In the latest Turkish crackdown on civil freedoms, the governor's office in Turkey's capital, Ankara, announced a month-long ban on public gatherings and all forms of protests, including sit-ins, hunger strikes, concerts and similar gatherings in order to "protect public order" claiming that such activities increase the chances of terrorist attacks. The statement from the Ankara governor's office was released amid fears of protests following the arrest of two Turkish teachers, Nuriye Gulmen and Semih Ozakca, who have been on hunger-strike for 140 days after losing their jobs during the public sector purges that followed the failed coup in July 2016.
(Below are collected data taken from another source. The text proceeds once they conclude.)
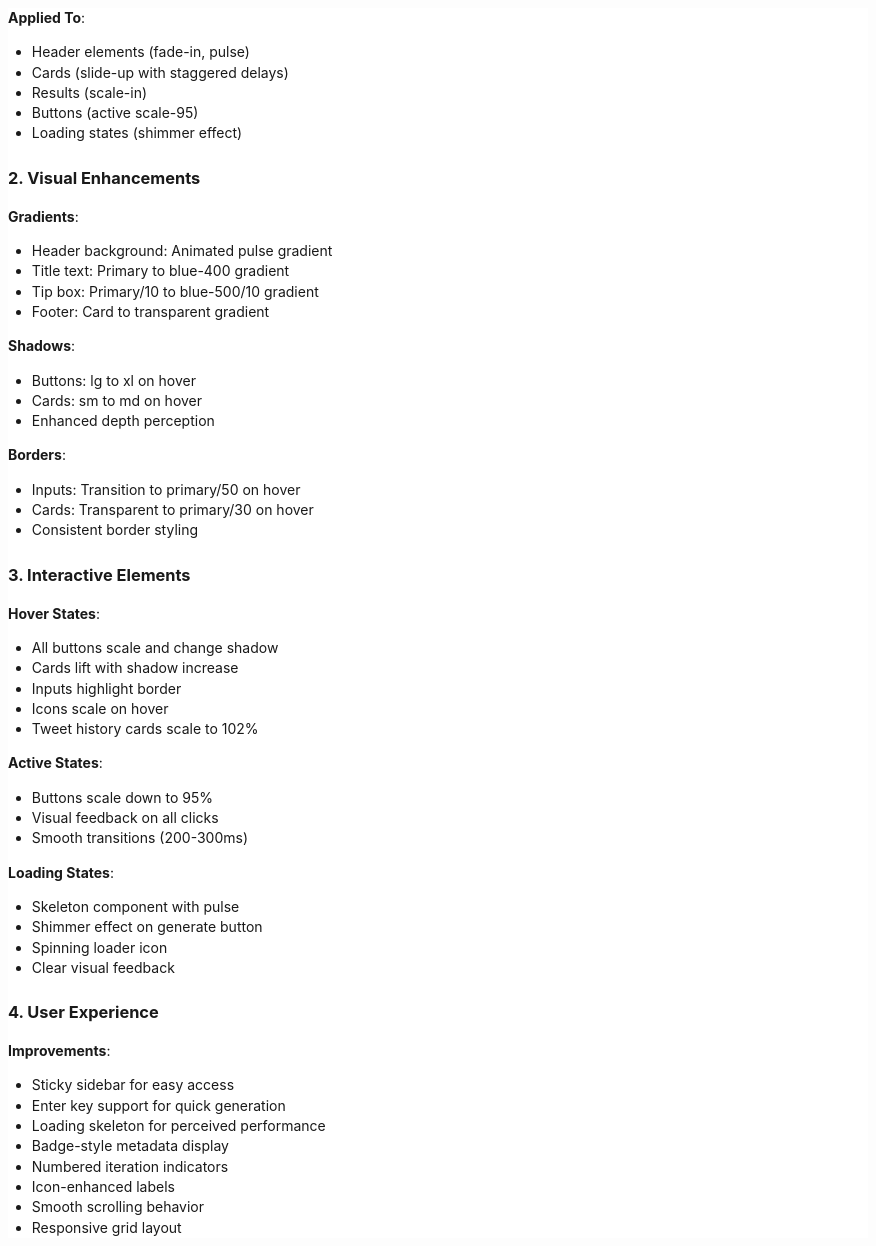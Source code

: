 **Applied To**:
- Header elements (fade-in, pulse)
- Cards (slide-up with staggered delays)
- Results (scale-in)
- Buttons (active scale-95)
- Loading states (shimmer effect)

### 2. Visual Enhancements
**Gradients**:
- Header background: Animated pulse gradient
- Title text: Primary to blue-400 gradient
- Tip box: Primary/10 to blue-500/10 gradient
- Footer: Card to transparent gradient

**Shadows**:
- Buttons: lg to xl on hover
- Cards: sm to md on hover
- Enhanced depth perception

**Borders**:
- Inputs: Transition to primary/50 on hover
- Cards: Transparent to primary/30 on hover
- Consistent border styling

### 3. Interactive Elements
**Hover States**:
- All buttons scale and change shadow
- Cards lift with shadow increase
- Inputs highlight border
- Icons scale on hover
- Tweet history cards scale to 102%

**Active States**:
- Buttons scale down to 95%
- Visual feedback on all clicks
- Smooth transitions (200-300ms)

**Loading States**:
- Skeleton component with pulse
- Shimmer effect on generate button
- Spinning loader icon
- Clear visual feedback

### 4. User Experience
**Improvements**:
- Sticky sidebar for easy access
- Enter key support for quick generation
- Loading skeleton for perceived performance
- Badge-style metadata display
- Numbered iteration indicators
- Icon-enhanced labels
- Smooth scrolling behavior
- Responsive grid layout
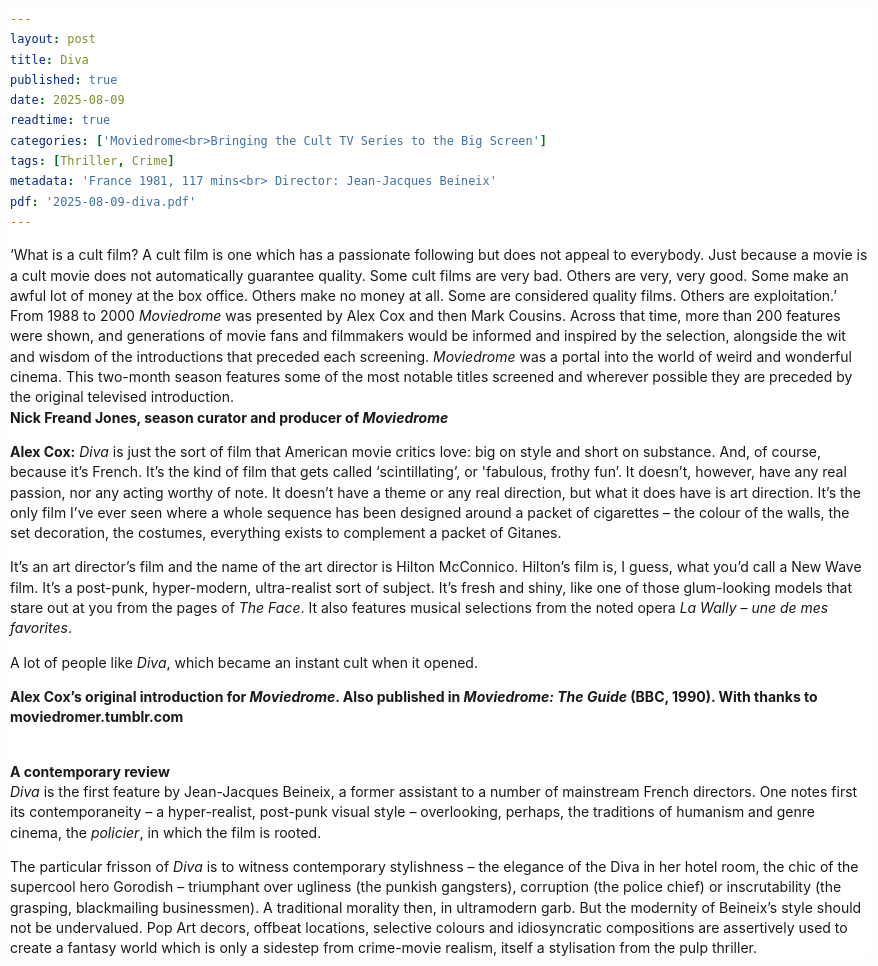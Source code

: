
 ```yaml
---
layout: post
title: Diva
published: true
date: 2025-08-09
readtime: true
categories: ['Moviedrome<br>Bringing the Cult TV Series to the Big Screen']
tags: [Thriller, Crime]
metadata: 'France 1981, 117 mins<br> Director: Jean-Jacques Beineix'
pdf: '2025-08-09-diva.pdf'
---
```


‘What is a cult film? A cult film is one which has a passionate following but does not appeal to everybody. Just because a movie is a cult movie does not automatically guarantee quality. Some cult films are very bad. Others are very, very good. Some make an awful lot of money at the box office. Others make no money at all. Some are considered quality films. Others are exploitation.’ From 1988 to 2000 _Moviedrome_ was presented by Alex Cox and then Mark Cousins. Across that time, more than 200 features were shown, and generations of movie fans and filmmakers would be informed and inspired by the selection, alongside the wit and wisdom of the introductions that preceded each screening. _Moviedrome_ was a portal into the world of weird and wonderful cinema. This two-month season features some of the most notable titles screened and wherever possible they are preceded by the original televised introduction.  
**Nick Freand Jones, season curator and producer  of _Moviedrome_**

**Alex Cox:** _Diva_ is just the sort of film that American movie critics love: big on style and short on substance. And, of course, because it’s French. It’s the kind of film that gets called ‘scintillating’, or 'fabulous, frothy fun’. It doesn’t, however, have any real passion, nor any acting worthy of note. It doesn’t have a theme or any real direction, but what it does have is art direction. It’s the only film I’ve ever seen where a whole sequence has been designed around a packet of cigarettes – the colour of the walls, the set decoration, the costumes, everything exists to complement a packet of Gitanes.

It’s an art director’s film and the name of the art director is Hilton McConnico. Hilton’s film is, I guess, what you’d call a New Wave film. It’s a post-punk, hyper-modern, ultra-realist sort of subject. It’s fresh and shiny, like one of those glum-looking models that stare out at you from the pages of _The Face_. It also features musical selections from the noted opera _La Wally_ – _une de mes favorites_.

A lot of people like _Diva_, which became an instant cult when it opened.

**Alex Cox’s original introduction for _Moviedrome_. Also published in _Moviedrome: The Guide_ (BBC, 1990). With thanks to moviedromer.tumblr.com**  
<br>

**A contemporary review**  
_Diva_ is the first feature by Jean-Jacques Beineix, a former assistant to a number of mainstream French directors. One notes first its contemporaneity – a hyper-realist, post-punk visual style – overlooking, perhaps, the traditions of humanism and genre cinema, the _policier_, in which the film is rooted.

The particular frisson of _Diva_ is to witness contemporary stylishness – the elegance of the Diva in her hotel room, the chic of the supercool hero Gorodish – triumphant over ugliness (the punkish gangsters), corruption (the police chief) or inscrutability (the grasping, blackmailing businessmen). A traditional morality then, in ultramodern garb. But the modernity of Beineix’s style should not be undervalued. Pop Art decors, offbeat locations, selective colours and idiosyncratic compositions are assertively used to create a fantasy world which is only a sidestep from crime-movie realism, itself a stylisation from the pulp thriller.
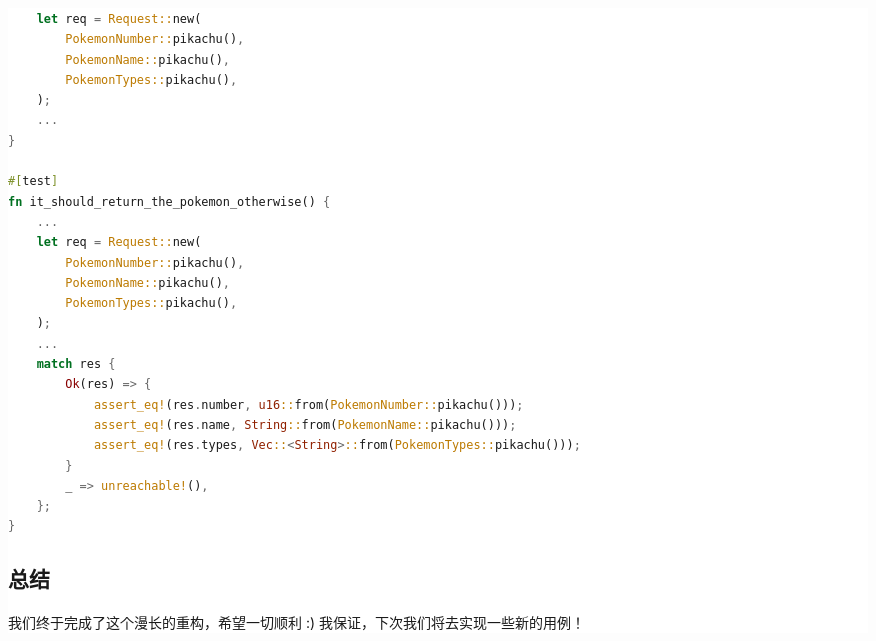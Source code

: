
 ```rs
    let req = Request::new(
        PokemonNumber::pikachu(),
        PokemonName::pikachu(),
        PokemonTypes::pikachu(),
    );
    ...
}

#[test]
fn it_should_return_the_pokemon_otherwise() {
    ...
    let req = Request::new(
        PokemonNumber::pikachu(),
        PokemonName::pikachu(),
        PokemonTypes::pikachu(),
    );
    ...
    match res {
        Ok(res) => {
            assert_eq!(res.number, u16::from(PokemonNumber::pikachu()));
            assert_eq!(res.name, String::from(PokemonName::pikachu()));
            assert_eq!(res.types, Vec::<String>::from(PokemonTypes::pikachu()));
        }
        _ => unreachable!(),
    };
}
```

## 总结

我们终于完成了这个漫长的重构，希望一切顺利 :) 我保证，下次我们将去实现一些新的用例！
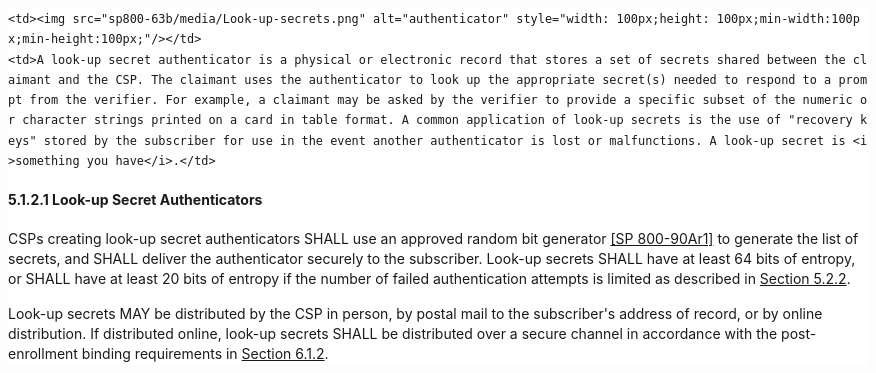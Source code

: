     <td><img src="sp800-63b/media/Look-up-secrets.png" alt="authenticator" style="width: 100px;height: 100px;min-width:100px;min-height:100px;"/></td>
    <td>A look-up secret authenticator is a physical or electronic record that stores a set of secrets shared between the claimant and the CSP. The claimant uses the authenticator to look up the appropriate secret(s) needed to respond to a prompt from the verifier. For example, a claimant may be asked by the verifier to provide a specific subset of the numeric or character strings printed on a card in table format. A common application of look-up secrets is the use of "recovery keys" stored by the subscriber for use in the event another authenticator is lost or malfunctions. A look-up secret is <i>something you have</i>.</td>
  </tr>
  </table>
  </div>

#### <a name="lusa"></a>5.1.2.1 Look-up Secret Authenticators
CSPs creating look-up secret authenticators SHALL use an approved random bit generator  [[SP 800-90Ar1]](SP800-90Ar1) to generate the list of secrets, and SHALL deliver the authenticator securely to the subscriber. Look-up secrets SHALL have at least 64 bits of entropy, or SHALL have at least 20 bits of entropy if the number of failed authentication attempts is limited as described in [Section 5.2.2](#throttle).

Look-up secrets MAY be distributed by the CSP in person, by postal mail to the subscriber's address of record, or by online distribution. If distributed online, look-up secrets SHALL be distributed over a secure channel in accordance with the post-enrollment binding requirements in [Section 6.1.2](#post-enroll-bind).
The governor's office said all mass events such as sit-ins, hunger-strikes and open-air concerts offered a target to groups like the Islamic State terror organization and are therefore to be banned in Ankara throughout the month of August.
Previously, the Turkish Constitutional Court rejected a petition for the release of the two fired educators and argued that being in prison did "not pose a threat to their lives and physical or moral integrity" although a statement by the lawyers of educationists said their health was deteriorating and they were facing heart failure.
This crackdown on virtually all forms of public gatherings was put in place in accordance to an article of a law on meetings and demonstrations under the national state of emergency that has been in effect since the failed coup.
Officials gave further justification to their latest ruling by linking the detained teachers to the Revolutionary People's Liberation Party, a far-left group that is considered a terrorist organization by Turkey, the United States and the European Union.
Under the current - and unlikely to ever end - state of emergency, Turkish officials can cite public safety concerns to directly impose laws that may strip away fundamental rights, such as the right to peaceful protest, without having to pass legislation through the traditional channels.